Há fogo!
Não há como fugir. Nestes dias o País confronta-se com a tragédia, em três concelhos do distrito de Leiria, e procura explicações, percebendo que alguma coisa de muito extraordinário houve para que apenas um incêndio tenha resultado num tal rasto de perda de vidas humanas e destruição de bens materiais, entre as quais explorações agrícolas e pecuárias, de outras actividades económicas e, particularmente, de habitações, dramas que nos merecem a mais viva solidariedade.
Só identificando as causas será possível combater os incêndios
LUSA
Por estes dias, o País vai retomar intermináveis debates sobre o porquê e sobre o que fazer perante um cenário que este ano se antecipou de forma brutal. Creio, entretanto, que se voltará a ignorar a natureza das causas da dimensão deste flagelo: a política de direita e os interesses predadores do capital. Especialistas dos mais diversos matizes, políticos e ex-políticos, passarão heroicamente ao lado dessa questão, exactamente porque uns são responsáveis directos por essa política e outros porque foram coniventes com ela e até criticaram a coerência e a determinação com que alguns, como nós, a denunciaram.
Seguramente ouviremos falar da ausência de limpeza e manutenção das matas e florestas, que fornece o combustível para o fogo propagar em grande velocidade, mas não dirão que isso decorre, em grande medida, do facto de a indústria da pasta de papel impor preços muito baixos à madeira, para garantir lucros fabulosos do duopólio existente, o que impede a realização de tais investimentos. Falarão do despovoamento do mundo rural, que leva a terras ao abandono, à desocupação do território, que facilita o desenvolvimento dos incêndios, mas não dirão que isso decorre, principalmente, de uma opção política de encerramento de empresas e de desmantelamento das funções sociais do Estado e entrega de serviços públicos à gula do capital, que depois opta por encerrar o que não lhe interessa.
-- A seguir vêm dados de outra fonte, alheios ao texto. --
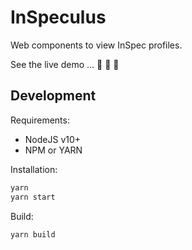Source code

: # InSpeculus

Web components to view InSpec profiles.

See the live demo ... 🚧 🚧 🚧


## Development

Requirements:

- NodeJS v10+
- NPM or YARN

Installation:

```bash
yarn
yarn start
```

Build:

```bash
yarn build
```


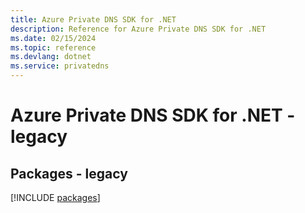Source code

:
 ```yaml
---
title: Azure Private DNS SDK for .NET
description: Reference for Azure Private DNS SDK for .NET
ms.date: 02/15/2024
ms.topic: reference
ms.devlang: dotnet
ms.service: privatedns
---
```

# Azure Private DNS SDK for .NET - legacy
## Packages - legacy
[!INCLUDE [packages](private-dns-index.md)]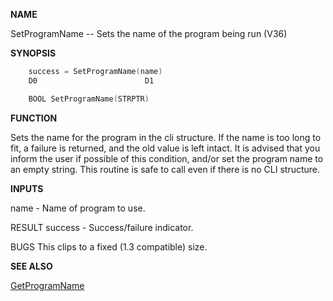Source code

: 
**NAME**

SetProgramName -- Sets the name of the program being run (V36)

**SYNOPSIS**

```c
    success = SetProgramName(name)
    D0                        D1

    BOOL SetProgramName(STRPTR)

```
**FUNCTION**

Sets the name for the program in the cli structure.  If the name is
too long to fit, a failure is returned, and the old value is left
intact.  It is advised that you inform the user if possible of this
condition, and/or set the program name to an empty string.
This routine is safe to call even if there is no CLI structure.

**INPUTS**

name    - Name of program to use.

RESULT
success - Success/failure indicator.

BUGS
This clips to a fixed (1.3 compatible) size.

**SEE ALSO**

[GetProgramName](GetProgramName)
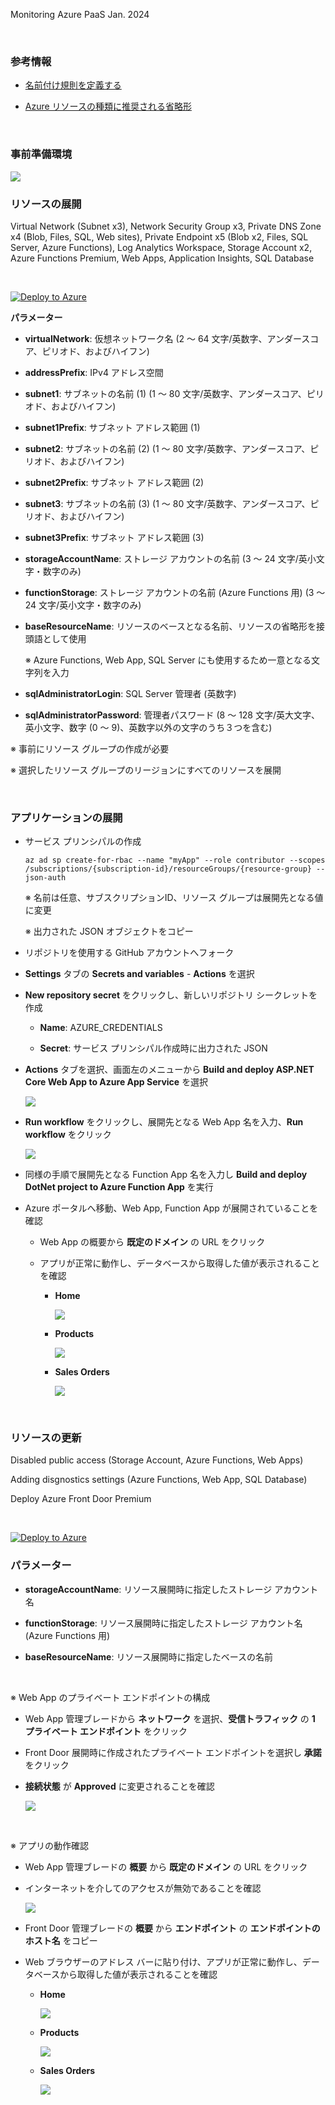 
Monitoring Azure PaaS
Jan. 2024

<br />

### 参考情報

- [名前付け規則を定義する](https://learn.microsoft.com/ja-jp/azure/cloud-adoption-framework/ready/azure-best-practices/resource-naming)

- [Azure リソースの種類に推奨される省略形](https://learn.microsoft.com/ja-jp/azure/cloud-adoption-framework/ready/azure-best-practices/resource-abbreviations)

<br />

### 事前準備環境

<img src="images/prep-environment.png" />

<br />

### リソースの展開

Virtual Network (Subnet x3), Network Security Group x3, Private DNS Zone x4 (Blob, Files, SQL, Web sites),
Private Endpoint x5 (Blob x2, Files, SQL Server, Azure Functions),
Log Analytics Workspace, Storage Account x2, Azure Functions Premium, Web Apps, Application Insights, SQL Database

<br />

[![Deploy to Azure](https://aka.ms/deploytoazurebutton)](https://portal.azure.com/#create/Microsoft.Template/uri/https%3A%2F%2Fraw.githubusercontent.com%2Fhiroyay-ms%2FMonitoring-Azure-PaaS%2Fmain%2Ftemplates%2Fdeploy-resources.json)

**パラメーター**

- **virtualNetwork**: 仮想ネットワーク名 (2 ～ 64 文字/英数字、アンダースコア、ピリオド、およびハイフン)

- **addressPrefix**: IPv4 アドレス空間

- **subnet1**: サブネットの名前 (1) (1 ～ 80 文字/英数字、アンダースコア、ピリオド、およびハイフン)

- **subnet1Prefix**: サブネット アドレス範囲 (1)

- **subnet2**: サブネットの名前 (2) (1 ～ 80 文字/英数字、アンダースコア、ピリオド、およびハイフン)

- **subnet2Prefix**: サブネット アドレス範囲 (2)

- **subnet3**: サブネットの名前 (3) (1 ～ 80 文字/英数字、アンダースコア、ピリオド、およびハイフン)

- **subnet3Prefix**: サブネット アドレス範囲 (3)

- **storageAccountName**: ストレージ アカウントの名前 (3 ～ 24 文字/英小文字・数字のみ)

- **functionStorage**: ストレージ アカウントの名前 (Azure Functions 用) (3 ～ 24 文字/英小文字・数字のみ)

- **baseResourceName**: リソースのベースとなる名前、リソースの省略形を接頭語として使用

  ※ Azure Functions, Web App, SQL Server にも使用するため一意となる文字列を入力 

- **sqlAdministratorLogin**: SQL Server 管理者 (英数字)

- **sqlAdministratorPassword**: 管理者パスワード (8 ～ 128 文字/英大文字、英小文字、数字 (0 ～ 9)、英数字以外の文字のうち３つを含む)

※ 事前にリソース グループの作成が必要

※ 選択したリソース グループのリージョンにすべてのリソースを展開

<br />

### アプリケーションの展開

- サービス プリンシパルの作成

  ```
  az ad sp create-for-rbac --name "myApp" --role contributor --scopes /subscriptions/{subscription-id}/resourceGroups/{resource-group} --json-auth
  ```

  ※ 名前は任意、サブスクリプションID、リソース グループは展開先となる値に変更

  ※ 出力された JSON オブジェクトをコピー

- リポジトリを使用する GitHub アカウントへフォーク

- **Settings** タブの **Secrets and variables** - **Actions** を選択

- **New repository secret** をクリックし、新しいリポジトリ シークレットを作成

  - **Name**: AZURE_CREDENTIALS

  - **Secret**: サービス プリンシパル作成時に出力された JSON

- **Actions** タブを選択、画面左のメニューから **Build and deploy ASP.NET Core Web App to Azure App Service** を選択

  <img src="images/github-actions-1.png" />

- **Run workflow** をクリックし、展開先となる Web App 名を入力、**Run workflow** をクリック

  <img src="images/github-actions-2.png" />

- 同様の手順で展開先となる Function App 名を入力し **Build and deploy DotNet project to Azure Function App** を実行

- Azure ポータルへ移動、Web App, Function App が展開されていることを確認

  - Web App の概要から **既定のドメイン** の URL をクリック

  - アプリが正常に動作し、データベースから取得した値が表示されることを確認

    - **Home**

      <img src="images/webapp-1.png" />
    
    - **Products**

      <img src="images/webapp-2.png" />
    
    - **Sales Orders**

      <img src="images/webapp-3.png" />

<br />

### リソースの更新

Disabled public access (Storage Account, Azure Functions, Web Apps)

Adding disgnostics settings (Azure Functions, Web App, SQL Database)

Deploy Azure Front Door Premium

<br />

[![Deploy to Azure](https://aka.ms/deploytoazurebutton)](https://portal.azure.com/#create/Microsoft.Template/uri/https%3A%2F%2Fraw.githubusercontent.com%2Fhiroyay-ms%2FMonitoring-Azure-PaaS%2Fmain%2Ftemplates%2Fupdate-resources.json)

### パラメーター

- **storageAccountName**: リソース展開時に指定したストレージ アカウント名

- **functionStorage**: リソース展開時に指定したストレージ アカウント名 (Azure Functions 用)

- **baseResourceName**: リソース展開時に指定したベースの名前

<br />

※ Web App のプライベート エンドポイントの構成

- Web App 管理ブレードから **ネットワーク** を選択、**受信トラフィック** の **1 プライベート エンドポイント** をクリック

- Front Door 展開時に作成されたプライベート エンドポイントを選択し **承諾** をクリック

- **接続状態** が **Approved** に変更されることを確認

  <img src="images/webapp-4.png" />

<br />

※ アプリの動作確認

- Web App 管理ブレードの **概要** から **既定のドメイン** の URL をクリック

- インターネットを介してのアクセスが無効であることを確認

  <img src="images/webapp-5.png" />

- Front Door 管理ブレードの **概要** から **エンドポイント** の **エンドポイントのホスト名** をコピー

- Web ブラウザーのアドレス バーに貼り付け、アプリが正常に動作し、データベースから取得した値が表示されることを確認

    - **Home**

      <img src="images/webapp-1.png" />
    
    - **Products**

      <img src="images/webapp-2.png" />
    
    - **Sales Orders**

      <img src="images/webapp-3.png" />
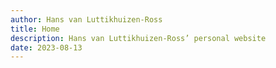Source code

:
 ```yaml
---
author: Hans van Luttikhuizen-Ross
title: Home
description: Hans van Luttikhuizen-Ross’ personal website
date: 2023-08-13
---
```

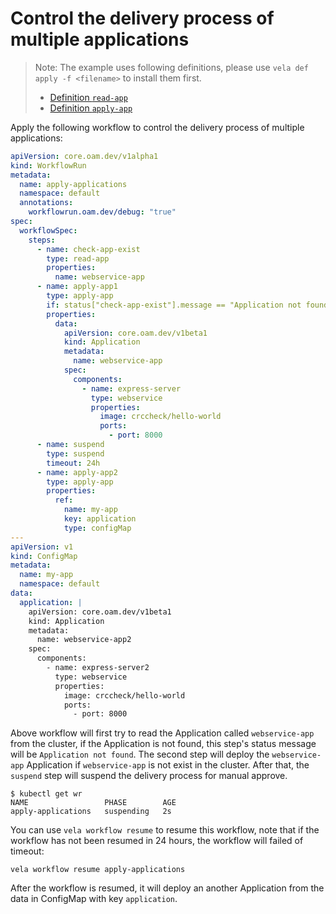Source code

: # Control the delivery process of multiple applications

> Note: The example uses following definitions, please use `vela def apply -f <filename>` to install them first.
> - [Definition `read-app`](https://github.com/kubevela/catalog/blob/master/addons/vela-workflow/definitions/read-app.cue)
> - [Definition `apply-app`](https://github.com/kubevela/catalog/blob/master/addons/vela-workflow/definitions/apply-app.cue)

Apply the following workflow to control the delivery process of multiple applications:

```yaml
apiVersion: core.oam.dev/v1alpha1
kind: WorkflowRun
metadata:
  name: apply-applications
  namespace: default
  annotations:
    workflowrun.oam.dev/debug: "true"
spec:
  workflowSpec:
    steps:
      - name: check-app-exist
        type: read-app
        properties:
          name: webservice-app
      - name: apply-app1
        type: apply-app
        if: status["check-app-exist"].message == "Application not found"
        properties:
          data:
            apiVersion: core.oam.dev/v1beta1
            kind: Application
            metadata:
              name: webservice-app
            spec:
              components:
                - name: express-server
                  type: webservice
                  properties:
                    image: crccheck/hello-world
                    ports:
                      - port: 8000
      - name: suspend
        type: suspend
        timeout: 24h
      - name: apply-app2
        type: apply-app
        properties:
          ref:
            name: my-app
            key: application
            type: configMap
---
apiVersion: v1
kind: ConfigMap
metadata:
  name: my-app
  namespace: default
data:
  application: |
    apiVersion: core.oam.dev/v1beta1
    kind: Application
    metadata:
      name: webservice-app2
    spec:
      components:
        - name: express-server2
          type: webservice
          properties:
            image: crccheck/hello-world
            ports:
              - port: 8000
```

Above workflow will first try to read the Application called `webservice-app` from the cluster, if the Application is not found, this step's status message will be `Application not found`. The second step will deploy the `webservice-app` Application if `webservice-app` is not exist in the cluster. After that, the `suspend` step will suspend the delivery process for manual approve.

```
$ kubectl get wr
NAME                 PHASE        AGE
apply-applications   suspending   2s
```

You can use `vela workflow resume` to resume this workflow, note that if the workflow has not been resumed in 24 hours, the workflow will failed of timeout:

```
vela workflow resume apply-applications
```

After the workflow is resumed, it will deploy an another Application from the data in ConfigMap with key `application`.
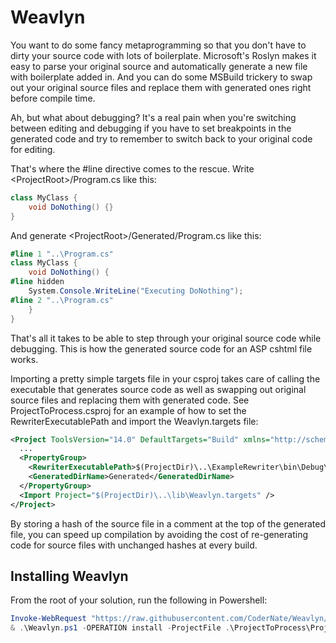﻿# Weavlyn
You want to do some fancy metaprogramming so that you don't have to dirty your source code with lots of boilerplate.  Microsoft's Roslyn makes it easy to parse your original source and automatically generate a new file with boilerplate added in.  And you can do some MSBuild trickery to swap out your original source files and replace them with generated ones right before compile time.

Ah, but what about debugging?  It's a real pain when you're switching between editing and debugging if you have to set breakpoints in the generated code and try to remember to switch back to your original code for editing.

That's where the #line directive comes to the rescue.  Write \<ProjectRoot\>/Program.cs like this:
```csharp
class MyClass {
	void DoNothing() {}
}
```
And generate \<ProjectRoot\>/Generated/Program.cs like this:
```csharp
#line 1 "..\Program.cs"
class MyClass {
	void DoNothing() {
#line hidden
	System.Console.WriteLine("Executing DoNothing");
#line 2 "..\Program.cs"
	}
}
```
That's all it takes to be able to step through your original source code while debugging.  This is how the generated source code for an ASP cshtml file works.

Importing a pretty simple targets file in your csproj takes care of calling the executable that generates source code as well as swapping out original source files and replacing them with generated code.  See ProjectToProcess.csproj for an example of how to set the RewriterExecutablePath and import the Weavlyn.targets file:
```xml
<Project ToolsVersion="14.0" DefaultTargets="Build" xmlns="http://schemas.microsoft.com/developer/msbuild/2003">
  ...
  <PropertyGroup>
    <RewriterExecutablePath>$(ProjectDir)\..\ExampleRewriter\bin\Debug\ExampleRewriter.exe</RewriterExecutablePath>
    <GeneratedDirName>Generated</GeneratedDirName>
  </PropertyGroup>
  <Import Project="$(ProjectDir)\..\lib\Weavlyn.targets" />
</Project>
```

By storing a hash of the source file in a comment at the top of the generated file, you can speed up compilation by avoiding the cost of re-generating code for source files with unchanged hashes at every build.

## Installing Weavlyn
From the root of your solution, run the following in Powershell:
```powershell
Invoke-WebRequest "https://raw.githubusercontent.com/CoderNate/Weavlyn/master/Weavlyn.ps1" -OutFile Weavlyn.ps1
& .\Weavlyn.ps1 -OPERATION install -ProjectFile .\ProjectToProcess\ProjectToProcess.csproj -RewriterName "ExampleRewriter.csx"
```
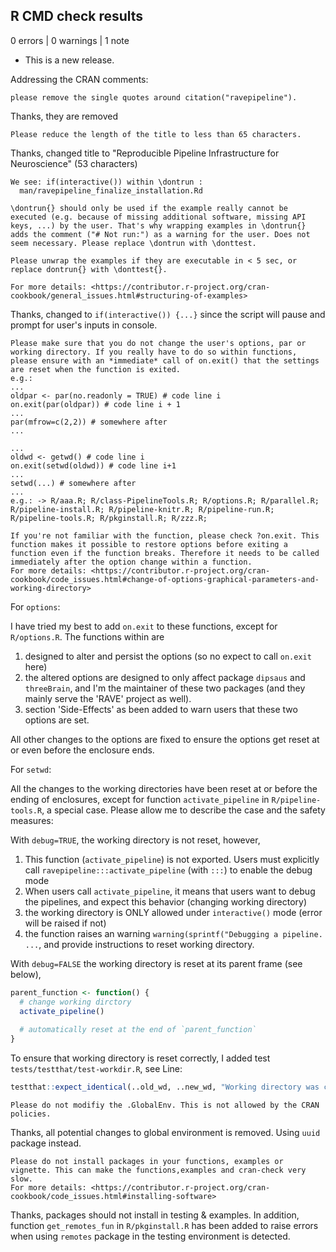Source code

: ## R CMD check results

0 errors | 0 warnings | 1 note

* This is a new release.


Addressing the CRAN comments:


```
please remove the single quotes around citation("ravepipeline").
```

Thanks, they are removed

```
Please reduce the length of the title to less than 65 characters.
```

Thanks, changed title to "Reproducible Pipeline Infrastructure for Neuroscience" (53 characters)


```
We see: if(interactive()) within \dontrun :
  man/ravepipeline_finalize_installation.Rd

\dontrun{} should only be used if the example really cannot be executed (e.g. because of missing additional software, missing API keys, ...) by the user. That's why wrapping examples in \dontrun{} adds the comment ("# Not run:") as a warning for the user. Does not seem necessary. Please replace \dontrun with \donttest.

Please unwrap the examples if they are executable in < 5 sec, or replace dontrun{} with \donttest{}.

For more details: <https://contributor.r-project.org/cran-cookbook/general_issues.html#structuring-of-examples>

```

Thanks, changed to `if(interactive()) {...}` since the script will pause and prompt for user's inputs in console.


```
Please make sure that you do not change the user's options, par or working directory. If you really have to do so within functions, please ensure with an *immediate* call of on.exit() that the settings are reset when the function is exited.
e.g.:
...
oldpar <- par(no.readonly = TRUE) # code line i
on.exit(par(oldpar)) # code line i + 1
...
par(mfrow=c(2,2)) # somewhere after
...

...
oldwd <- getwd() # code line i
on.exit(setwd(oldwd)) # code line i+1
...
setwd(...) # somewhere after
...
e.g.: -> R/aaa.R; R/class-PipelineTools.R; R/options.R; R/parallel.R; R/pipeline-install.R; R/pipeline-knitr.R; R/pipeline-run.R; R/pipeline-tools.R; R/pkginstall.R; R/zzz.R;

If you're not familiar with the function, please check ?on.exit. This function makes it possible to restore options before exiting a function even if the function breaks. Therefore it needs to be called immediately after the option change within a function.
For more details: <https://contributor.r-project.org/cran-cookbook/code_issues.html#change-of-options-graphical-parameters-and-working-directory>

```

For `options`:

I have tried my best to add `on.exit` to these functions, except for `R/options.R`. The functions within are 

1. designed to alter and persist the options (so no expect to call `on.exit` here)
2. the altered options are designed to only affect package `dipsaus` and `threeBrain`, and I'm the maintainer of these two packages (and they mainly serve the 'RAVE' project as well).
3. section 'Side-Effects' as been added to warn users that these two options are set.

All other changes to the options are fixed to ensure the options get reset at or even before the enclosure ends.


For `setwd`:

All the changes to the working directories have been reset at or before the ending of enclosures, except for function `activate_pipeline` in `R/pipeline-tools.R`, a special case. Please allow me to describe the case and the safety measures:

With `debug=TRUE`, the working directory is not reset, however, 
  
  1. This function (`activate_pipeline`) is not exported. Users must explicitly call `ravepipeline:::activate_pipeline` (with `:::`) to enable the debug mode
  2. When users call `activate_pipeline`, it means that users want to debug the pipelines, and expect this behavior (changing working directory)
  3. the working directory is ONLY allowed under `interactive()` mode (error will be raised if not)
  4. the function raises an warning `warning(sprintf("Debugging a pipeline. ...`, and provide instructions to reset working directory.

With `debug=FALSE` the working directory is reset at its parent frame (see below), 

``` r
parent_function <- function() {
  # change working dirctory
  activate_pipeline()
  
  # automatically reset at the end of `parent_function`
}

```

To ensure that working directory is reset correctly, I added test `tests/testthat/test-workdir.R`, see Line:

``` r
testthat::expect_identical(..old_wd, ..new_wd, "Working directory was changed!")
```



```
Please do not modifiy the .GlobalEnv. This is not allowed by the CRAN policies.
```

Thanks, all potential changes to global environment is removed. Using `uuid` package instead.


```
Please do not install packages in your functions, examples or vignette. This can make the functions,examples and cran-check very slow.
For more details: <https://contributor.r-project.org/cran-cookbook/code_issues.html#installing-software>
```

Thanks, packages should not install in testing & examples. In addition, function `get_remotes_fun` in `R/pkginstall.R` has been added to raise errors when using `remotes` package in the testing environment is detected.

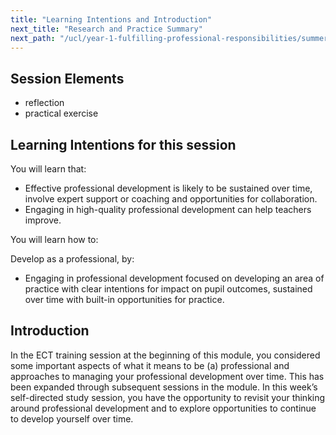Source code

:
 ```yaml
---
title: "Learning Intentions and Introduction"
next_title: "Research and Practice Summary"
next_path: "/ucl/year-1-fulfilling-professional-responsibilities/summer-week-6-ect-research-and-practice-summary"
---
```


## Session Elements

- reflection
- practical exercise

## Learning Intentions for this session

You will learn that:

- Effective professional development is likely to be sustained over time, involve expert support or coaching and opportunities for collaboration.
- Engaging in high-quality professional development can help teachers improve.

You will learn how to:

Develop as a professional, by:

- Engaging in professional development focused on developing an area of practice with clear intentions for impact on pupil outcomes, sustained over time with built-in opportunities for practice.

## Introduction

In the ECT training session at the beginning of this module, you considered some important aspects of what it means to be (a) professional and approaches to managing your professional development over time. This has been expanded through subsequent sessions in the module. In this week’s self-directed study session, you have the opportunity to revisit your thinking around professional development and to explore opportunities to continue to develop yourself over time.
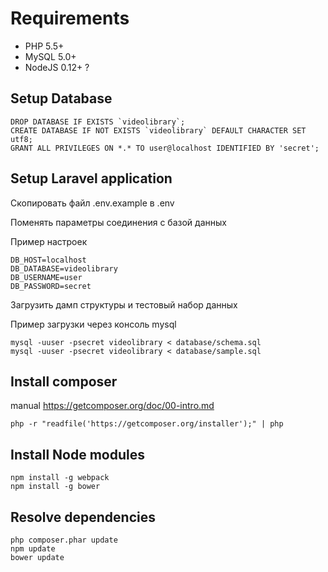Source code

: 
# Requirements

* PHP 5.5+
* MySQL 5.0+
* NodeJS 0.12+ ?

## Setup Database

```
DROP DATABASE IF EXISTS `videolibrary`;
CREATE DATABASE IF NOT EXISTS `videolibrary` DEFAULT CHARACTER SET utf8;
GRANT ALL PRIVILEGES ON *.* TO user@localhost IDENTIFIED BY 'secret';
```

## Setup Laravel application

Скопировать файл .env.example в .env

Поменять параметры соединения с базой данных

Пример настроек 

```
DB_HOST=localhost
DB_DATABASE=videolibrary
DB_USERNAME=user
DB_PASSWORD=secret
```

Загрузить дамп структуры и тестовый набор данных

Пример загрузки через консоль mysql

```
mysql -uuser -psecret videolibrary < database/schema.sql
mysql -uuser -psecret videolibrary < database/sample.sql
```

## Install composer

manual https://getcomposer.org/doc/00-intro.md

```php -r "readfile('https://getcomposer.org/installer');" | php```

## Install Node modules

```
npm install -g webpack
npm install -g bower
```

## Resolve dependencies

```
php composer.phar update
npm update
bower update
```
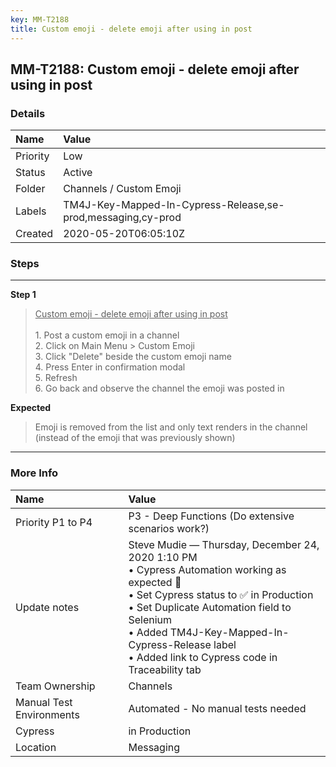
 ```yaml
---
key: MM-T2188
title: Custom emoji - delete emoji after using in post
---
```


## MM-T2188: Custom emoji - delete emoji after using in post

### Details

| Name     | Value                                                        |
| :------- | :----------------------------------------------------------- |
| Priority | Low                                                          |
| Status   | Active                                                       |
| Folder   | Channels / Custom Emoji                                      |
| Labels   | TM4J-Key-Mapped-In-Cypress-Release,se-prod,messaging,cy-prod |
| Created  | 2020-05-20T06:05:10Z                                         |

### Steps

<hr/>

**Step 1**

> <article><u>Custom emoji - delete emoji after using in post</u><br /><br />1. Post a custom emoji in a channel<br />2. Click on Main Menu &gt; Custom Emoji<br />3. Click "Delete" beside the custom emoji name<br />4. Press Enter in confirmation modal<br />5. Refresh<br />6. Go back and observe the channel the emoji was posted in</article>

**Expected**

> <article>Emoji is removed from the list and only text renders in the channel (instead of the emoji that was previously shown)</article>

<hr/>

### More Info

| Name                     | Value                                                                                                                                                                                                                                                                                                        |
| :----------------------- | :----------------------------------------------------------------------------------------------------------------------------------------------------------------------------------------------------------------------------------------------------------------------------------------------------------- |
| Priority P1 to P4        | P3 - Deep Functions (Do extensive scenarios work?)                                                                                                                                                                                                                                                           |
| Update notes             | Steve Mudie — Thursday, December 24, 2020 1:10 PM<br />• Cypress Automation working as expected 🎉<br />• Set Cypress status to ✅ in Production<br />• Set Duplicate Automation field to Selenium<br />• Added TM4J-Key-Mapped-In-Cypress-Release label<br />• Added link to Cypress code in Traceability tab |
| Team Ownership           | Channels                                                                                                                                                                                                                                                                                                     |
| Manual Test Environments | Automated - No manual tests needed                                                                                                                                                                                                                                                                           |
| Cypress                  | in Production                                                                                                                                                                                                                                                                                                |
| Location                 | Messaging                                                                                                                                                                                                                                                                                                    |
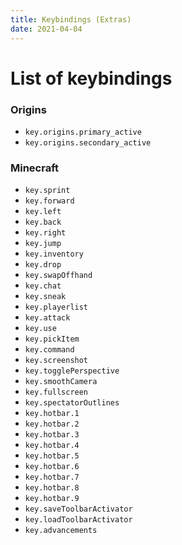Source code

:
 ```yaml
---
title: Keybindings (Extras)
date: 2021-04-04
---
```


# List of keybindings


### Origins

* `key.origins.primary_active`
* `key.origins.secondary_active`


### Minecraft

* `key.sprint`
* `key.forward`
* `key.left`
* `key.back`
* `key.right`
* `key.jump`
* `key.inventory`
* `key.drop`
* `key.swapOffhand`
* `key.chat`
* `key.sneak`
* `key.playerlist`
* `key.attack`
* `key.use`
* `key.pickItem`
* `key.command`
* `key.screenshot`
* `key.togglePerspective`
* `key.smoothCamera`
* `key.fullscreen`
* `key.spectatorOutlines`
* `key.hotbar.1`
* `key.hotbar.2`
* `key.hotbar.3`
* `key.hotbar.4`
* `key.hotbar.5`
* `key.hotbar.6`
* `key.hotbar.7`
* `key.hotbar.8`
* `key.hotbar.9`
* `key.saveToolbarActivator`
* `key.loadToolbarActivator`
* `key.advancements`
Debaterão a necessidade da prevenção, mas não os ouviremos reconhecer que a razão de não se ter atingido o objectivo da criação de 500 equipas de Sapadores Florestais se prende com os critérios de cumprimento dos objectivos do défice, que impedem mais investimentos públicos.
PCP tinha razão
Saberemos que hoje reconhecem razão aos que, como nós, sempre combateram a extinção do Corpo de Guardas Florestais – essa decisão que a vida cada vez mais confirma como criminosa –, mas que não dirão que isso se insere na mesma linha de desmantelamento dos serviços do Ministério da Agricultura, que levaram a inúmeras dificuldades para os pequenos produtores. Dirão que há corporações de bombeiros que têm poucos efectivos, sem nunca questionarem as causas da emigração que, apenas no período das troikas, levou mais de meio milhão de jovens para longe das suas terras.
Vão escrever em defesa da floresta autóctone e da necessidade de ordenamento florestal que, sem recusar o aproveitamento da produção de madeira para a indústria, lhe dê prioridade e atenção. Mas não farão a denúncia de que ao capital isso não interessa, pois falamos de espécies de crescimento muito mais lento, incompatível com a voracidade do lucro imediato, que tem sido endeusado.
Falar-nos-ão dos problemas da pequena propriedade, que cria dificuldades a políticas articuladas de intervenção no território, sem dizerem que o que defendem é o caminho da concentração para assegurar maiores rentabilidades para a indústria florestal e escondendo que ao longo dos anos criaram as maiores dificuldades aos baldios, que não são propriamente pequena propriedade, mas que, exactamente porque não vêem no lucro o objectivo imediato, se constituem como barreira ao avanço dessa industrialização.
E acima de tudo, ouviremos muitas vezes dizer que ninguém fez nada, que se fartaram de avisar e ninguém quis saber, procurando fazer esquecer o património de denúncia e de proposta que designadamente o PCP tem nesta matéria.
Sem identificação, com clareza, das causas, dos responsáveis e dos beneficiários da política dos últimos anos, sem se reconhecer na política de direita ao serviço do capital a origem dos graves problemas que, ano após ano, resultam de épocas de incêndio cada vez mais prolongadas e mais agudas, não haverá condições para os enfrentar.